Your objective: In the records below, the relevant part opens with the line containing "To generate a" and closes with the line containing "- *Routers*: can"; print that part exactly and only, without its pictures.
━━━━━━━━━━
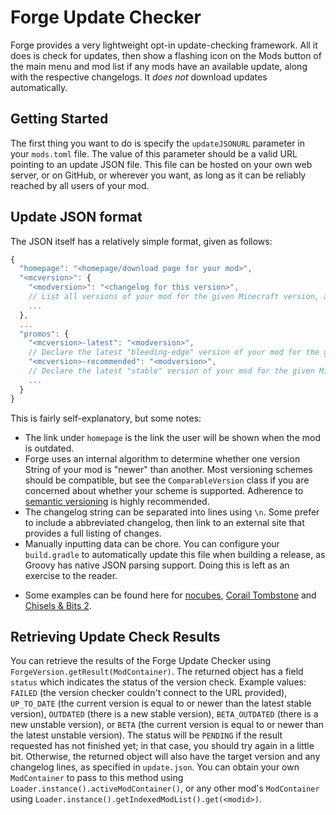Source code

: Forge Update Checker
====================

Forge provides a very lightweight opt-in update-checking framework. All it does is check for updates, then show a flashing icon on the Mods button of the main menu and mod list if any mods have an available update, along with the respective changelogs. It *does not* download updates automatically.

Getting Started
---------------

The first thing you want to do is specify the `updateJSONURL` parameter in your `mods.toml` file. The value of this parameter should be a valid URL pointing to an update JSON file. This file can be hosted on your own web server, or on GitHub, or wherever you want, as long as it can be reliably reached by all users of your mod.

Update JSON format
------------------

The JSON itself has a relatively simple format, given as follows:

```Javascript
{
  "homepage": "<homepage/download page for your mod>",
  "<mcversion>": {
    "<modversion>": "<changelog for this version>", 
    // List all versions of your mod for the given Minecraft version, along with their changelogs
    ...
  },
  ...
  "promos": {
    "<mcversion>-latest": "<modversion>",
    // Declare the latest "bleeding-edge" version of your mod for the given Minecraft version
    "<mcversion>-recommended": "<modversion>",
    // Declare the latest "stable" version of your mod for the given Minecraft version
    ...
  }
}
```

This is fairly self-explanatory, but some notes:
 
* The link under `homepage` is the link the user will be shown when the mod is outdated.
* Forge uses an internal algorithm to determine whether one version String of your mod is "newer" than another. Most versioning schemes should be compatible, but see the `ComparableVersion` class if you are concerned about whether your scheme is supported. Adherence to [semantic versioning](https://semver.org/) is highly recommended.
* The changelog string can be separated into lines using `\n`. Some prefer to include a abbreviated changelog, then link to an external site that provides a full listing of changes.
* Manually inputting data can be chore. You can configure your `build.gradle` to automatically update this file when building a release, as Groovy has native JSON parsing support. Doing this is left as an exercise to the reader.

- Some examples can be found here for [nocubes](https://cadiboo.github.io/projects/nocubes/update.json), [Corail Tombstone](https://github.com/Corail31/tombstone_lite/blob/master/update.json) and [Chisels & Bits 2](https://github.com/Aeltumn/Chisels-and-Bits-2/blob/master/update.json).

Retrieving Update Check Results
-------------------------------

You can retrieve the results of the Forge Update Checker using `ForgeVersion.getResult(ModContainer)`. The returned object has a field `status` which indicates the status of the version check.
Example values: `FAILED` (the version checker couldn't connect to the URL provided), `UP_TO_DATE` (the current version is equal to or newer than the latest stable version), `OUTDATED` (there is a new stable version), `BETA_OUTDATED` (there is a new unstable version), or `BETA` (the current version is equal to or newer than the latest unstable version). The status will be `PENDING` if the result requested has not finished yet; in that case, you should try again in a little bit. 
Otherwise, the returned object will also have the target version and any changelog lines, as specified in `update.json`.
You can obtain your own `ModContainer` to pass to this method using `Loader.instance().activeModContainer()`, or any other mod's `ModContainer` using `Loader.instance().getIndexedModList().get(<modid>)`.
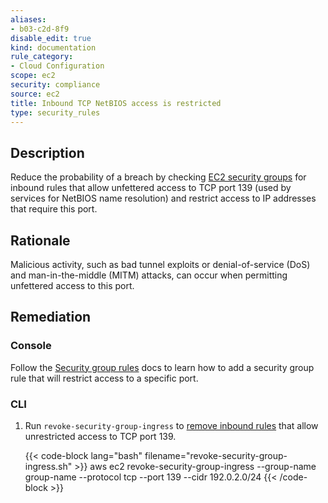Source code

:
 ```yaml
---
aliases:
- b03-c2d-8f9
disable_edit: true
kind: documentation
rule_category:
- Cloud Configuration
scope: ec2
security: compliance
source: ec2
title: Inbound TCP NetBIOS access is restricted
type: security_rules
---
```


## Description

Reduce the probability of a breach by checking [EC2 security groups][1] for inbound rules that allow unfettered access to TCP port 139 (used by services for NetBIOS name resolution) and restrict access to IP addresses that require this port.

## Rationale

Malicious activity, such as bad tunnel exploits or denial-of-service (DoS) and man-in-the-middle (MITM) attacks, can occur when permitting unfettered access to this port.

## Remediation

### Console

Follow the [Security group rules][2] docs to learn how to add a security group rule that will restrict access to a specific port.

### CLI

1. Run `revoke-security-group-ingress` to [remove inbound rules][3] that allow unrestricted access to TCP port 139.

    {{< code-block lang="bash" filename="revoke-security-group-ingress.sh" >}}
    aws ec2 revoke-security-group-ingress
        --group-name group-name
        --protocol tcp
        --port 139
        --cidr 192.0.2.0/24
    {{< /code-block >}}

[1]: https://docs.aws.amazon.com/vpc/latest/userguide/VPC_SecurityGroups.html
[2]: https://docs.aws.amazon.com/vpc/latest/userguide/VPC_SecurityGroups.html#SecurityGroupRules
[3]: https://awscli.amazonaws.com/v2/documentation/api/latest/reference/ec2/revoke-security-group-ingress.html
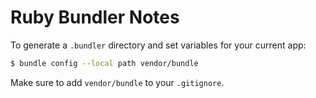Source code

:# Ruby Bundler Notes

To generate a `.bundler` directory and set variables for your current app:

```bash
$ bundle config --local path vendor/bundle
```

Make sure to add `vendor/bundle` to your `.gitignore`.
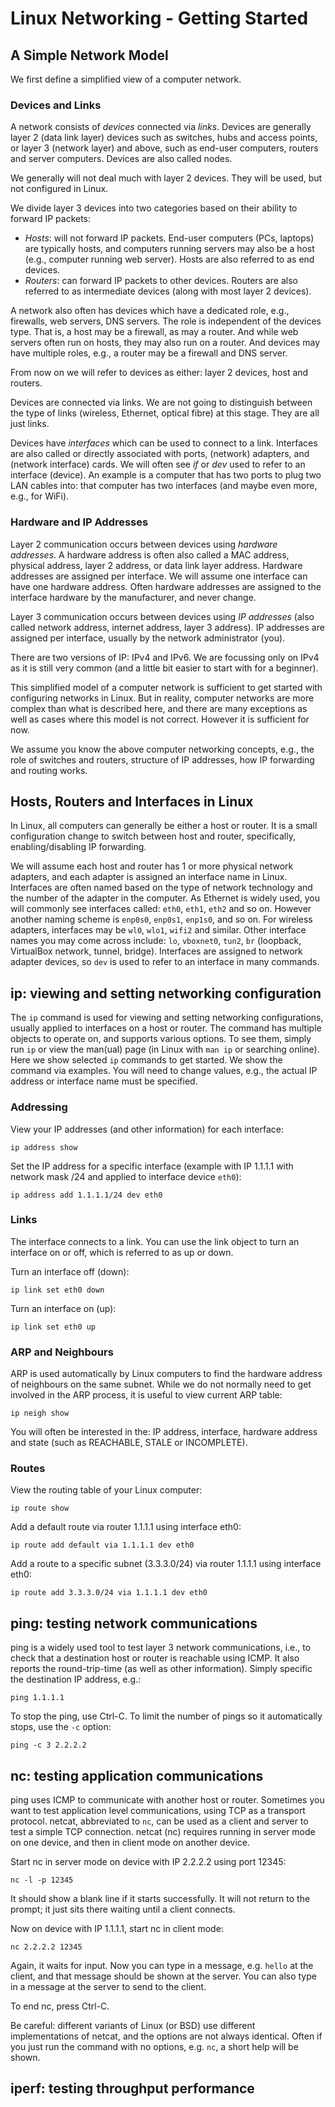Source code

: # Linux Networking - Getting Started

## A Simple Network Model

We first define a simplified view of a computer network.

### Devices and Links

A network consists of *devices* connected via *links*. Devices are generally layer 2 (data link layer) devices such as switches, hubs and access points, or layer 3 (network layer) and above, such as end-user computers, routers and server computers. Devices are also called nodes. 

We generally will not deal much with layer 2 devices. They will be used, but not configured in Linux.

We divide layer 3 devices into two categories based on their ability to forward IP packets:

- *Hosts*: will not forward IP packets. End-user computers (PCs, laptops) are typically hosts, and computers running servers may also be a host (e.g., computer running web server). Hosts are also referred to as end devices.
- *Routers*: can forward IP packets to other devices. Routers are also referred to as intermediate devices (along with most layer 2 devices).

A network also often has devices which have a dedicated role, e.g., firewalls, web servers, DNS servers. The role is independent of the devices type. That is, a host may be a firewall, as may a router. And while web servers often run on hosts, they may also run on a router. And devices may have multiple roles, e.g., a router may be a firewall and DNS server.

From now on we will refer to devices as either: layer 2 devices, host and routers. 

Devices are connected via links. We are not going to distinguish between the type of links (wireless, Ethernet, optical fibre) at this stage. They are all just links.

Devices have *interfaces* which can be used to connect to a link. Interfaces are also called or directly associated with ports, (network) adapters, and (network interface) cards. We will often see *if* or *dev* used to refer to an interface (device). An example is a computer that has two ports to plug two LAN cables into: that computer has two interfaces (and maybe even more, e.g., for WiFi).

### Hardware and IP Addresses

Layer 2 communication occurs between devices using *hardware addresses*. A hardware address is often also called a MAC address, physical address, layer 2 address, or data link layer address. Hardware addresses are assigned per interface. We will assume one interface can have one hardware address. Often hardware addresses are assigned to the interface hardware by the manufacturer, and never change.

Layer 3 communication occurs between devices using *IP addresses* (also called network address, internet address, layer 3 address). IP addresses are assigned per interface, usually by the network administrator (you). 

There are two versions of IP: IPv4 and IPv6. We are focussing only on IPv4 as it is still very common (and a little bit easier to start with for a beginner). 

This simplified model of a computer network is sufficient to get started with configuring networks in Linux. But in reality, computer networks are more complex than what is described here, and there are many exceptions as well as  cases where this model is not correct. However it is sufficient for now. 

We assume you know the above computer networking concepts, e.g., the role of switches and routers, structure of IP addresses, how IP forwarding and routing works. 

## Hosts, Routers and Interfaces in Linux

In Linux, all computers can generally be either a host or router. It is a small configuration change to switch between host and router, specifically, enabling/disabling IP forwarding. 

We will assume each host and router has 1 or more physical network adapters, and each adapter is assigned an interface name in Linux. Interfaces are often named based on the type of network technology and the number of the adapter in the computer. As Ethernet is widely used, you will commonly see interfaces called: ``eth0``, ``eth1``, ``eth2`` and so on. However another naming scheme is ``enp0s0``, ``enp0s1``, ``enp1s0``, and so on. For wireless adapters, interfaces may be ``wl0``, ``wlo1``, ``wifi2`` and similar. Other interface names you may come across include: ``lo``, ``vboxnet0``, ``tun2``, ``br`` (loopback, VirtualBox network, tunnel, bridge). Interfaces are assigned to network adapter devices, so ``dev`` is used to refer to an interface in many commands.

## ip: viewing and setting networking configuration

The ``ip`` command is used for viewing and setting networking configurations, usually applied to interfaces on a host or router. The command has multiple objects to operate on, and supports various options. To see them, simply run ``ip`` or view the man(ual) page (in Linux with ``man ip`` or searching online). Here we show selected ``ip`` commands to get started. We show the command via examples. You will need to change values, e.g., the actual IP address or interface name must be specified.

### Addressing

View your IP addresses (and other information) for each interface:

```
ip address show
```

Set the IP address for a specific interface (example with IP 1.1.1.1 with network mask /24 and applied to interface device ``eth0``):

```
ip address add 1.1.1.1/24 dev eth0
```

### Links

The interface connects to a link. You can use the link object to turn an interface on or off, which is referred to as up or down.

Turn an interface off (down):

```
ip link set eth0 down
```

Turn an interface on (up):

```
ip link set eth0 up
```

### ARP and Neighbours

ARP is used automatically by Linux computers to find the hardware address of neighbours on the same subnet. While we do not normally need to get involved in the ARP process, it is useful to view current ARP table:

```
ip neigh show
```

You will often be interested in the: IP address, interface, hardware address and state (such as REACHABLE, STALE or INCOMPLETE).

### Routes

View the routing table of your Linux computer:

```
ip route show
```

Add a default route via router 1.1.1.1 using interface eth0:

```
ip route add default via 1.1.1.1 dev eth0
```

Add a route to a specific subnet (3.3.3.0/24) via router 1.1.1.1 using interface eth0:

```
ip route add 3.3.3.0/24 via 1.1.1.1 dev eth0
``` 

## ping: testing network communications

ping is a widely used tool to test layer 3 network communications, i.e., to check that a destination host or router is reachable using ICMP. It also reports the round-trip-time (as well as other information). Simply specific the destination IP address, e.g.:

```
ping 1.1.1.1
```
To stop the ping, use Ctrl-C. To limit the number of pings so it automatically stops, use the ``-c`` option:

```
ping -c 3 2.2.2.2
```

## nc: testing application communications

ping uses ICMP to communicate with another host or router. Sometimes you want to test application level communications, using TCP as a transport protocol. netcat, abbreviated to ``nc``, can be used as a client and server to test a simple TCP connection. netcat (nc) requires running in server mode on one device, and then in client mode on another device.

Start nc in server mode on device with IP 2.2.2.2 using port 12345:

```
nc -l -p 12345
```

It should show a blank line if it starts successfully. It will not return to the prompt; it just sits there waiting until a client connects.

Now on device with IP 1.1.1.1, start nc in client mode:

```
nc 2.2.2.2 12345
```

Again, it waits for input. Now you can type in a message, e.g. ``hello`` at the client, and that message should be shown at the server. You can also type in a message at the server to send to the client.

To end nc, press Ctrl-C.

Be careful: different variants of Linux (or BSD) use different implementations of netcat, and the options are not always identical. Often if you just run the command with no options, e.g. ``nc``, a short help will be shown.

## iperf: testing throughput performance









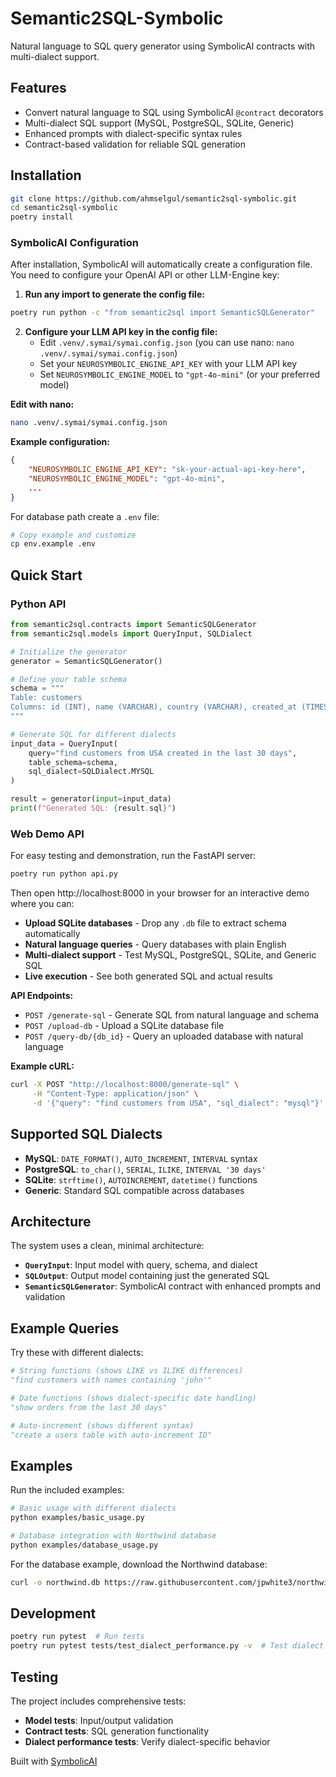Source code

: # Semantic2SQL-Symbolic

Natural language to SQL query generator using SymbolicAI contracts with multi-dialect support.

## Features

- Convert natural language to SQL using SymbolicAI `@contract` decorators
- Multi-dialect SQL support (MySQL, PostgreSQL, SQLite, Generic)
- Enhanced prompts with dialect-specific syntax rules
- Contract-based validation for reliable SQL generation

## Installation

```bash
git clone https://github.com/ahmselgul/semantic2sql-symbolic.git
cd semantic2sql-symbolic
poetry install
```

### SymbolicAI Configuration

After installation, SymbolicAI will automatically create a configuration file. You need to configure your OpenAI API or other LLM-Engine key:

1. **Run any import to generate the config file:**
```bash
poetry run python -c "from semantic2sql import SemanticSQLGenerator"
```

2. **Configure your LLM API key in the config file:**
   - Edit `.venv/.symai/symai.config.json` (you can use nano: `nano .venv/.symai/symai.config.json`)
   - Set your `NEUROSYMBOLIC_ENGINE_API_KEY` with your LLM API key
   - Set `NEUROSYMBOLIC_ENGINE_MODEL` to `"gpt-4o-mini"` (or your preferred model)

**Edit with nano:**
```bash
nano .venv/.symai/symai.config.json
```

**Example configuration:**
```json
{
    "NEUROSYMBOLIC_ENGINE_API_KEY": "sk-your-actual-api-key-here",
    "NEUROSYMBOLIC_ENGINE_MODEL": "gpt-4o-mini",
    ...
}
```


For database path create a `.env` file:
```bash
# Copy example and customize
cp env.example .env
```

## Quick Start

### Python API

```python
from semantic2sql.contracts import SemanticSQLGenerator
from semantic2sql.models import QueryInput, SQLDialect

# Initialize the generator
generator = SemanticSQLGenerator()

# Define your table schema
schema = """
Table: customers
Columns: id (INT), name (VARCHAR), country (VARCHAR), created_at (TIMESTAMP)
"""

# Generate SQL for different dialects
input_data = QueryInput(
    query="find customers from USA created in the last 30 days",
    table_schema=schema,
    sql_dialect=SQLDialect.MYSQL
)

result = generator(input=input_data)
print(f"Generated SQL: {result.sql}")
```

### Web Demo API

For easy testing and demonstration, run the FastAPI server:

```bash
poetry run python api.py
```

Then open http://localhost:8000 in your browser for an interactive demo where you can:

- **Upload SQLite databases** - Drop any `.db` file to extract schema automatically
- **Natural language queries** - Query databases with plain English
- **Multi-dialect support** - Test MySQL, PostgreSQL, SQLite, and Generic SQL
- **Live execution** - See both generated SQL and actual results

**API Endpoints:**
- `POST /generate-sql` - Generate SQL from natural language and schema
- `POST /upload-db` - Upload a SQLite database file  
- `POST /query-db/{db_id}` - Query an uploaded database with natural language

**Example cURL:**
```bash
curl -X POST "http://localhost:8000/generate-sql" \
     -H "Content-Type: application/json" \
     -d '{"query": "find customers from USA", "sql_dialect": "mysql"}'
```

## Supported SQL Dialects

- **MySQL**: `DATE_FORMAT()`, `AUTO_INCREMENT`, `INTERVAL` syntax
- **PostgreSQL**: `to_char()`, `SERIAL`, `ILIKE`, `INTERVAL '30 days'`
- **SQLite**: `strftime()`, `AUTOINCREMENT`, `datetime()` functions
- **Generic**: Standard SQL compatible across databases

## Architecture

The system uses a clean, minimal architecture:

- **`QueryInput`**: Input model with query, schema, and dialect
- **`SQLOutput`**: Output model containing just the generated SQL
- **`SemanticSQLGenerator`**: SymbolicAI contract with enhanced prompts and validation

## Example Queries

Try these with different dialects:

```python
# String functions (shows LIKE vs ILIKE differences)
"find customers with names containing 'john'"

# Date functions (shows dialect-specific date handling)
"show orders from the last 30 days"

# Auto-increment (shows different syntax)
"create a users table with auto-increment ID"
```

## Examples

Run the included examples:

```bash
# Basic usage with different dialects
python examples/basic_usage.py

# Database integration with Northwind database
python examples/database_usage.py
```

For the database example, download the Northwind database:
```bash
curl -o northwind.db https://raw.githubusercontent.com/jpwhite3/northwind-SQLite3/main/dist/northwind.db
```

## Development

```bash
poetry run pytest  # Run tests
poetry run pytest tests/test_dialect_performance.py -v  # Test dialect differences
```

## Testing

The project includes comprehensive tests:

- **Model tests**: Input/output validation
- **Contract tests**: SQL generation functionality  
- **Dialect performance tests**: Verify dialect-specific behavior

Built with [SymbolicAI](https://github.com/ExtensityAI/symbolicai)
━━━━━━━━━━
Result for this exercise:
To generate a `.bundler` directory and set variables for your current app:

```bash
$ bundle config --local path vendor/bundle
```

Make sure to add `vendor/bundle` to your `.gitignore`.
Source code

: # Linux Networking - Getting Started

## A Simple Network Model

We first define a simplified view of a computer network.

### Devices and Links

A network consists of *devices* connected via *links*. Devices are generally layer 2 (data link layer) devices such as switches, hubs and access points, or layer 3 (network layer) and above, such as end-user computers, routers and server computers. Devices are also called nodes. 

We generally will not deal much with layer 2 devices. They will be used, but not configured in Linux.

We divide layer 3 devices into two categories based on their ability to forward IP packets:

- *Hosts*: will not forward IP packets. End-user computers (PCs, laptops) are typically hosts, and computers running servers may also be a host (e.g., computer running web server). Hosts are also referred to as end devices.
- *Routers*: can forward IP packets to other devices. Routers are also referred to as intermediate devices (along with most layer 2 devices).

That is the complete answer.